↓
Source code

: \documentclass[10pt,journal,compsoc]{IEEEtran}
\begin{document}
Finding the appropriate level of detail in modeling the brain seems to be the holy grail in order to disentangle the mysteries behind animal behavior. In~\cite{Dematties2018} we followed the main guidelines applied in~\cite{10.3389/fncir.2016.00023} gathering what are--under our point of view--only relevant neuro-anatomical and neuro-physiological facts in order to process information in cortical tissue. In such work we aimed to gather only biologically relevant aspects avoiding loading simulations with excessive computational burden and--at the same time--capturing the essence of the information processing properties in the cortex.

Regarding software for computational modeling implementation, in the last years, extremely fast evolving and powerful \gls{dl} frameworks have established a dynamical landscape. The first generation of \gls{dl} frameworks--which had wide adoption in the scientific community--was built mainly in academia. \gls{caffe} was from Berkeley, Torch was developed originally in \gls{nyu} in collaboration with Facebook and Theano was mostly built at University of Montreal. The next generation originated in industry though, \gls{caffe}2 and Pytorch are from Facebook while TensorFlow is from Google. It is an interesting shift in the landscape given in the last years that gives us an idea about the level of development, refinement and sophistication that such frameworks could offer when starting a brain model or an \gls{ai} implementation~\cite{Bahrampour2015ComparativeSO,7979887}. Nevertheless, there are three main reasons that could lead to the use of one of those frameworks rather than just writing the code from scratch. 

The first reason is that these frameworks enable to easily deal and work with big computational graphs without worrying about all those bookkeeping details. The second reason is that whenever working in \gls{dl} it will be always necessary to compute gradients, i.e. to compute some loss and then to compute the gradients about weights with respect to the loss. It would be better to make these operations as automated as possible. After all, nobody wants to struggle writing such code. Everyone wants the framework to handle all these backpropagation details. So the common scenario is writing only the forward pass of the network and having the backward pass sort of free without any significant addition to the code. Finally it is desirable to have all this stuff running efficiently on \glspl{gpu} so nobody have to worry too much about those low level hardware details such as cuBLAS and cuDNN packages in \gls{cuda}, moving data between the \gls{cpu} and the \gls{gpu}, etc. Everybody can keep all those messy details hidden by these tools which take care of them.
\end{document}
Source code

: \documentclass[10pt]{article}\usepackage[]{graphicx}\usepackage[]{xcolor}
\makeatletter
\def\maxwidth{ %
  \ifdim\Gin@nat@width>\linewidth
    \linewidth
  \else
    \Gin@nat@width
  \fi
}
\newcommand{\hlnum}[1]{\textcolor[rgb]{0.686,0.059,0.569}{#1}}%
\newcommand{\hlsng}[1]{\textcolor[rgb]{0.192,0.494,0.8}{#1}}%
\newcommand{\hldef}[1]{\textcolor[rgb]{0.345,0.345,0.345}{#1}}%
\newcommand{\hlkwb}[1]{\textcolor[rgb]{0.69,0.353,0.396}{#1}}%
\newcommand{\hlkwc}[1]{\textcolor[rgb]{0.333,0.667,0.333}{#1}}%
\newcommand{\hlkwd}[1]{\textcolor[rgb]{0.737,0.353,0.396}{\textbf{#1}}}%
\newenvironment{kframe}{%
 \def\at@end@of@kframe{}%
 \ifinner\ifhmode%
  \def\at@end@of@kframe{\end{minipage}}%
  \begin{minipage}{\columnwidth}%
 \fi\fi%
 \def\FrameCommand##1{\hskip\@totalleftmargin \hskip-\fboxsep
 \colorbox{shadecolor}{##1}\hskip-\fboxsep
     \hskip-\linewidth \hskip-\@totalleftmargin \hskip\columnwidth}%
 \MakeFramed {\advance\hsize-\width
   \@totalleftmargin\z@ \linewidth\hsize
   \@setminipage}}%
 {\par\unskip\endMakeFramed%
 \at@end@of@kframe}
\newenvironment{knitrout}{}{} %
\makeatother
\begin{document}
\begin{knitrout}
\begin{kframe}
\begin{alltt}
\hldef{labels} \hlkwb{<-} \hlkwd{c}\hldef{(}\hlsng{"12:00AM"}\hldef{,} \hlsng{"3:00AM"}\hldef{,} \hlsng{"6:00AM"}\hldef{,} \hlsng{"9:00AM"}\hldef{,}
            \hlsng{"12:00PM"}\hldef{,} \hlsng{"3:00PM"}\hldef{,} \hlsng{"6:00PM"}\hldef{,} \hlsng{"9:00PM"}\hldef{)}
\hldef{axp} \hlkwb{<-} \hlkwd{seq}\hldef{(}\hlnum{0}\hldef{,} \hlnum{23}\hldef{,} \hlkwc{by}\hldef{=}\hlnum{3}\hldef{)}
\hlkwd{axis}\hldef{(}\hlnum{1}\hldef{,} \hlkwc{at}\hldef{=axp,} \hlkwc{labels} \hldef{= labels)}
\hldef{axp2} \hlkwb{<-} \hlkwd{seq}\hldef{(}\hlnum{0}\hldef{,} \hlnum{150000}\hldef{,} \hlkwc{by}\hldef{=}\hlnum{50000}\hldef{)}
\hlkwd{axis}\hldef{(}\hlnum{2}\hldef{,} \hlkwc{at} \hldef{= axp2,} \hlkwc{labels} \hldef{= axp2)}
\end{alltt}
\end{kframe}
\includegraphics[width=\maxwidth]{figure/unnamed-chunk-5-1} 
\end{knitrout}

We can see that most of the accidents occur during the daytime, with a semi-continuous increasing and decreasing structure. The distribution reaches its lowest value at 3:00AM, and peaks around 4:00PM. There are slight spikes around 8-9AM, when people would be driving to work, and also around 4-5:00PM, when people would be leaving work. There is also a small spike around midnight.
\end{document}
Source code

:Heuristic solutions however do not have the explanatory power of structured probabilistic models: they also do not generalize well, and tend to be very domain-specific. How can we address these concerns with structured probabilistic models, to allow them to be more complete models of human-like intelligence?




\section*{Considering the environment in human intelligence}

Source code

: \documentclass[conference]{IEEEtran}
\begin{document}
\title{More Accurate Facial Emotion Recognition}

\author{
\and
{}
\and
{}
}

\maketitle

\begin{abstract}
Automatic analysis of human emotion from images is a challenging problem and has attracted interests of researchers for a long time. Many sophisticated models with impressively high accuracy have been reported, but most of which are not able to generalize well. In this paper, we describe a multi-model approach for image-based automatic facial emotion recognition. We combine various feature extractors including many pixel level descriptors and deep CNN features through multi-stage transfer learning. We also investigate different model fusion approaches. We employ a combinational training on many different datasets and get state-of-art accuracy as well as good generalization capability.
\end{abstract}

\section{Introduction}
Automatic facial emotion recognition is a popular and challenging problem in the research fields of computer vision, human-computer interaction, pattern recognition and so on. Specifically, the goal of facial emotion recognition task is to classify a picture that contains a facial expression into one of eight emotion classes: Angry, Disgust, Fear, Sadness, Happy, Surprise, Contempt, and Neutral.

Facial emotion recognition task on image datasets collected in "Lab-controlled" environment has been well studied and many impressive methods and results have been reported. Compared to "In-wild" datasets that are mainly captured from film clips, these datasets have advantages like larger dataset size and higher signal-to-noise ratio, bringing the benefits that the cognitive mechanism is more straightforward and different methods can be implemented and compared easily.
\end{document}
↑
▶ Instructions to follow: The full set of records above must be retyped exactly.

▶ Finished exercise:
Source code

: \documentclass[10pt,journal,compsoc]{IEEEtran}
\begin{document}
Finding the appropriate level of detail in modeling the brain seems to be the holy grail in order to disentangle the mysteries behind animal behavior. In~\cite{Dematties2018} we followed the main guidelines applied in~\cite{10.3389/fncir.2016.00023} gathering what are--under our point of view--only relevant neuro-anatomical and neuro-physiological facts in order to process information in cortical tissue. In such work we aimed to gather only biologically relevant aspects avoiding loading simulations with excessive computational burden and--at the same time--capturing the essence of the information processing properties in the cortex.

Regarding software for computational modeling implementation, in the last years, extremely fast evolving and powerful \gls{dl} frameworks have established a dynamical landscape. The first generation of \gls{dl} frameworks--which had wide adoption in the scientific community--was built mainly in academia. \gls{caffe} was from Berkeley, Torch was developed originally in \gls{nyu} in collaboration with Facebook and Theano was mostly built at University of Montreal. The next generation originated in industry though, \gls{caffe}2 and Pytorch are from Facebook while TensorFlow is from Google. It is an interesting shift in the landscape given in the last years that gives us an idea about the level of development, refinement and sophistication that such frameworks could offer when starting a brain model or an \gls{ai} implementation~\cite{Bahrampour2015ComparativeSO,7979887}. Nevertheless, there are three main reasons that could lead to the use of one of those frameworks rather than just writing the code from scratch. 

The first reason is that these frameworks enable to easily deal and work with big computational graphs without worrying about all those bookkeeping details. The second reason is that whenever working in \gls{dl} it will be always necessary to compute gradients, i.e. to compute some loss and then to compute the gradients about weights with respect to the loss. It would be better to make these operations as automated as possible. After all, nobody wants to struggle writing such code. Everyone wants the framework to handle all these backpropagation details. So the common scenario is writing only the forward pass of the network and having the backward pass sort of free without any significant addition to the code. Finally it is desirable to have all this stuff running efficiently on \glspl{gpu} so nobody have to worry too much about those low level hardware details such as cuBLAS and cuDNN packages in \gls{cuda}, moving data between the \gls{cpu} and the \gls{gpu}, etc. Everybody can keep all those messy details hidden by these tools which take care of them.
\end{document}
Source code

: \documentclass[10pt]{article}\usepackage[]{graphicx}\usepackage[]{xcolor}
\makeatletter
\def\maxwidth{ %
  \ifdim\Gin@nat@width>\linewidth
    \linewidth
  \else
    \Gin@nat@width
  \fi
}
\newcommand{\hlnum}[1]{\textcolor[rgb]{0.686,0.059,0.569}{#1}}%
\newcommand{\hlsng}[1]{\textcolor[rgb]{0.192,0.494,0.8}{#1}}%
\newcommand{\hldef}[1]{\textcolor[rgb]{0.345,0.345,0.345}{#1}}%
\newcommand{\hlkwb}[1]{\textcolor[rgb]{0.69,0.353,0.396}{#1}}%
\newcommand{\hlkwc}[1]{\textcolor[rgb]{0.333,0.667,0.333}{#1}}%
\newcommand{\hlkwd}[1]{\textcolor[rgb]{0.737,0.353,0.396}{\textbf{#1}}}%
\newenvironment{kframe}{%
 \def\at@end@of@kframe{}%
 \ifinner\ifhmode%
  \def\at@end@of@kframe{\end{minipage}}%
  \begin{minipage}{\columnwidth}%
 \fi\fi%
 \def\FrameCommand##1{\hskip\@totalleftmargin \hskip-\fboxsep
 \colorbox{shadecolor}{##1}\hskip-\fboxsep
     \hskip-\linewidth \hskip-\@totalleftmargin \hskip\columnwidth}%
 \MakeFramed {\advance\hsize-\width
   \@totalleftmargin\z@ \linewidth\hsize
   \@setminipage}}%
 {\par\unskip\endMakeFramed%
 \at@end@of@kframe}
\newenvironment{knitrout}{}{} %
\makeatother
\begin{document}
\begin{knitrout}
\begin{kframe}
\begin{alltt}
\hldef{labels} \hlkwb{<-} \hlkwd{c}\hldef{(}\hlsng{"12:00AM"}\hldef{,} \hlsng{"3:00AM"}\hldef{,} \hlsng{"6:00AM"}\hldef{,} \hlsng{"9:00AM"}\hldef{,}
            \hlsng{"12:00PM"}\hldef{,} \hlsng{"3:00PM"}\hldef{,} \hlsng{"6:00PM"}\hldef{,} \hlsng{"9:00PM"}\hldef{)}
\hldef{axp} \hlkwb{<-} \hlkwd{seq}\hldef{(}\hlnum{0}\hldef{,} \hlnum{23}\hldef{,} \hlkwc{by}\hldef{=}\hlnum{3}\hldef{)}
\hlkwd{axis}\hldef{(}\hlnum{1}\hldef{,} \hlkwc{at}\hldef{=axp,} \hlkwc{labels} \hldef{= labels)}
\hldef{axp2} \hlkwb{<-} \hlkwd{seq}\hldef{(}\hlnum{0}\hldef{,} \hlnum{150000}\hldef{,} \hlkwc{by}\hldef{=}\hlnum{50000}\hldef{)}
\hlkwd{axis}\hldef{(}\hlnum{2}\hldef{,} \hlkwc{at} \hldef{= axp2,} \hlkwc{labels} \hldef{= axp2)}
\end{alltt}
\end{kframe}
\includegraphics[width=\maxwidth]{figure/unnamed-chunk-5-1} 
\end{knitrout}

We can see that most of the accidents occur during the daytime, with a semi-continuous increasing and decreasing structure. The distribution reaches its lowest value at 3:00AM, and peaks around 4:00PM. There are slight spikes around 8-9AM, when people would be driving to work, and also around 4-5:00PM, when people would be leaving work. There is also a small spike around midnight.
\end{document}
Source code

:Heuristic solutions however do not have the explanatory power of structured probabilistic models: they also do not generalize well, and tend to be very domain-specific. How can we address these concerns with structured probabilistic models, to allow them to be more complete models of human-like intelligence?




\section*{Considering the environment in human intelligence}

Source code

: \documentclass[conference]{IEEEtran}
\begin{document}
\title{More Accurate Facial Emotion Recognition}

\author{
\and
{}
\and
{}
}

\maketitle

\begin{abstract}
Automatic analysis of human emotion from images is a challenging problem and has attracted interests of researchers for a long time. Many sophisticated models with impressively high accuracy have been reported, but most of which are not able to generalize well. In this paper, we describe a multi-model approach for image-based automatic facial emotion recognition. We combine various feature extractors including many pixel level descriptors and deep CNN features through multi-stage transfer learning. We also investigate different model fusion approaches. We employ a combinational training on many different datasets and get state-of-art accuracy as well as good generalization capability.
\end{abstract}

\section{Introduction}
Automatic facial emotion recognition is a popular and challenging problem in the research fields of computer vision, human-computer interaction, pattern recognition and so on. Specifically, the goal of facial emotion recognition task is to classify a picture that contains a facial expression into one of eight emotion classes: Angry, Disgust, Fear, Sadness, Happy, Surprise, Contempt, and Neutral.

Facial emotion recognition task on image datasets collected in "Lab-controlled" environment has been well studied and many impressive methods and results have been reported. Compared to "In-wild" datasets that are mainly captured from film clips, these datasets have advantages like larger dataset size and higher signal-to-noise ratio, bringing the benefits that the cognitive mechanism is more straightforward and different methods can be implemented and compared easily.
\end{document}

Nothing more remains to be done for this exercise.